On the last day of September the two kings and all the princes met in conference between Tours and Amboise.[831] Henry’s three elder sons accepted the endowments which he offered them; in return, the young king gave his assent to a provision for John. A general amnesty was agreed upon; all prisoners on both sides, except the king of Scots, the earls of Leicester and Chester and Ralf of Fougères, were released at once; all the rebels returned to their allegiance, and were fully forgiven; Henry claimed nothing from any of them save the restoration of their castles to the condition in which they had been before the war, and the right of taking such hostages and other security as he might choose.[832] These terms of course did not apply to England; while, on the other hand, the king of Scots and his fellow-captives, whom Henry had brought back with him to Normandy and replaced in confinement at Falaise,[833] were excluded from them as prisoners of war. It was at Falaise, on October 11, that Henry and his sons embodied their agreement in a written document.[834] A few weeks later William of Scotland, with the formal assent of the bishops and barons of his realm, who had been allowed free access to him during his captivity, submitted to pay the price which Henry demanded for his ransom. The legal relations between the crowns of England and Scotland had been doubtful ever since the days of William the Conqueror and Malcolm Canmore, if not since the days of Eadward the Elder and Constantine; henceforth they were to be doubtful no longer. William the Lion became the liegeman of the English king and of his son for Scotland and for all his other lands, and agreed that their heirs should be entitled to a like homage and fealty from all future kings of Scots. The castles of Roxburgh, Jedburgh, Berwick, Edinburgh and Stirling were required by Henry as security; and as soon as the treaty had been ratified at Valognes[835] William was sent over sea in a sort of honourable custody to enforce their surrender and thereby complete his own release.[836]
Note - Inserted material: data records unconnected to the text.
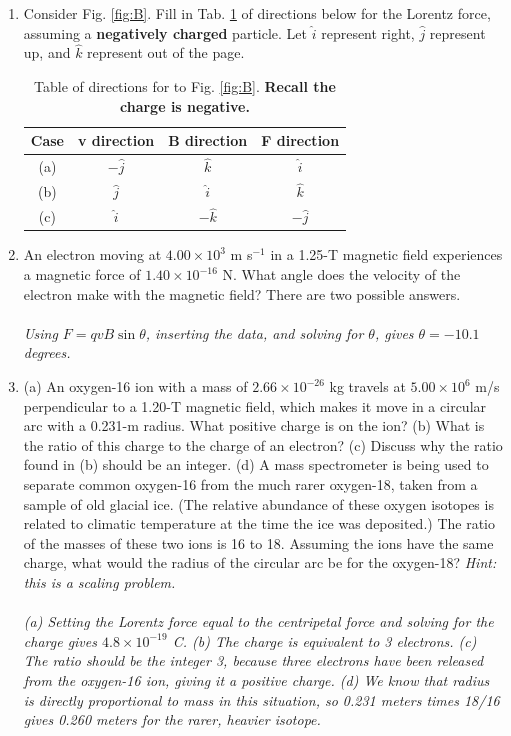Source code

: \documentclass[12pt,twocolumn]{article}
\begin{document}
\noindent
\begin{enumerate}
\item Consider Fig. \ref{fig:B}. Fill in Tab. \ref{tab:ex} of directions below for the Lorentz force, assuming a \textbf{negatively charged} particle.  Let $\hat{i}$ represent right, $\hat{j}$ represent up, and $\hat{k}$ represent out of the page.
\begin{table}
\centering
\begin{tabular}{| c | c | c | c |}
\hline
Case & v direction & B direction & F direction \\ \hline
(a) & $-\hat{j}$ & $\hat{k}$ & $\hat{i}$ \\ \hline
(b) & $\hat{j}$ & $\hat{i}$ & $\hat{k}$ \\ \hline
(c) & $\hat{i}$ & $-\hat{k}$ & $-\hat{j}$ \\ \hline
\end{tabular}
\caption{\label{tab:ex} Table of directions for to Fig. \ref{fig:B}. \textbf{Recall the charge is negative.}}
\end{table}
\item An electron moving at $4.00\times 10^3$ m s$^{-1}$ in a 1.25-T magnetic field experiences a magnetic force of $1.40\times 10^{-16}$ N. What angle does the velocity of the electron make with the magnetic field? There are two possible answers. \\ \\
\textit{Using $F = qvB\sin\theta$, inserting the data, and solving for $\theta$, gives $\theta = -10.1$ degrees.}
\item (a) An oxygen-16 ion with a mass of $2.66\times 10^{-26}$ kg travels at $5.00\times 10^6$ m/s perpendicular to a 1.20-T magnetic field, which makes it move in a circular arc with a 0.231-m radius. What positive charge is on the ion? (b) What is the ratio of this charge to the charge of an electron? (c) Discuss why the ratio found in (b) should be an integer. (d) A mass spectrometer is being used to separate common oxygen-16 from the much rarer oxygen-18, taken from a sample of old glacial ice. (The relative abundance of these oxygen isotopes is related to climatic temperature at the time the ice was deposited.) The ratio of the masses of these two ions is 16 to 18.  Assuming the ions have the same charge, what would the radius of the circular arc be for the oxygen-18?  \textit{Hint: this is a scaling problem.} \\ \\
\textit{(a) Setting the Lorentz force equal to the centripetal force and solving for the charge gives $4.8 \times 10^{-19}$ C. (b) The charge is equivalent to 3 electrons. (c) The ratio should be the integer 3, because three electrons have been released from the oxygen-16 ion, giving it a positive charge. (d) We know that radius is directly proportional to mass in this situation, so 0.231 meters times 18/16 gives 0.260 meters for the rarer, heavier isotope.}

\end{enumerate}
\end{document}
- [831] Ibid.·/·Rog. Howden (Stubbs), vol. ii. p. 67. Gesta Hen. as above·/·(Stubbs), vol. i. p. 76. Gerv. Cant. (Stubbs), vol. i. p. 250. R. Diceto (Stubbs), vol. i. p. 394. On the date given by this last see below, note 7[{834}].
- [832] Treaty given at length in Gesta Hen. as above, pp. 77–79, and Rog. Howden as above, pp. 67–69; abridged in R. Diceto as above, pp. 394, 395.
- [833] Gesta Hen. as above, p. 74.
- [834] The treaty, as given in Gesta Hen. and Rog. Howden (see above, note 5[{832}]), is printed also in Rymer’s Fœdera, vol. i. p. 30, with the addition of a date—Falaise—and the signatures of twenty-eight witnesses. Among the latter is Geoffrey, bishop elect of Lincoln. Now we know from R. Diceto (Stubbs), vol. i. p. 393, that Geoffrey came over from England to Normandy on October 8. R. Diceto (ib. p. 394) gives the date of the meeting at which the treaty was made as October 11. Is it not probable that he has substituted for the date of the making of the treaty that of its formal ratification at Falaise?
- [835] This treaty, as given in Gesta Hen. (Stubbs), vol. i. pp. 96–99, and Rog. Howden (Stubbs), vol. ii. pp. 80–82 (and from them in Rymer’s Fœdera, vol. i. pp. 30, 31), is dated at Falaise. R. Diceto, however (Stubbs, vol. i. p. 396), who gives an abridgement of it, says it was made at Valognes, on December 8. Now there is in Hearne’s Liber Niger, vol. i. pp. 36–40, a copy of the treaty, differing from the former ones in having eighteen more witnesses (one cannot help noting the name of the last—“Roger Bacun”) and in its date, which is “Valognes.” No doubt the Falaise copy was made first, and this is the ratification of it.
- [836] R. Diceto as above, p. 398.
By the terms of Henry’s treaty with France, all the English barons who held lands on both sides of the sea were to be at once re-instated in their continental possessions, except the castles over which the king resumed his ancient rights of garrison or of demolition. Their English estates however were wholly at his mercy; but he made a very gentle use of his power over them. He took in fact no personal vengeance at all; he exacted simply what was necessary for securing his own authority and the peace of the realm—the instant departure of the Flemish mercenaries[837] and the demolition of unlicensed fortifications—and for defraying the expenses of the war. This was done by a tax levied partly on the royal demesnes, partly on the estates of the rebels throughout the country, on the basis of an assessment made for that purpose during the past summer by the sheriffs of the several counties, assisted by some officers of the Exchequer.[838] No ruinous sums were demanded; even Hugh Bigod escaped with a fine of a thousand marks, and lost none of the revenues of his earldom save for the time that he was actually in open rebellion; the third penny of Norfolk was reckoned as due to him again from the third day after his surrender, and its amount for two months was paid to him accordingly at Michaelmas.[839] Even the earls of Leicester and Chester seem to have been at once set free;[840] and in little more than two years they were restored to all their lands and honours, except their castles, which were either razed or retained in the king’s hands.[841]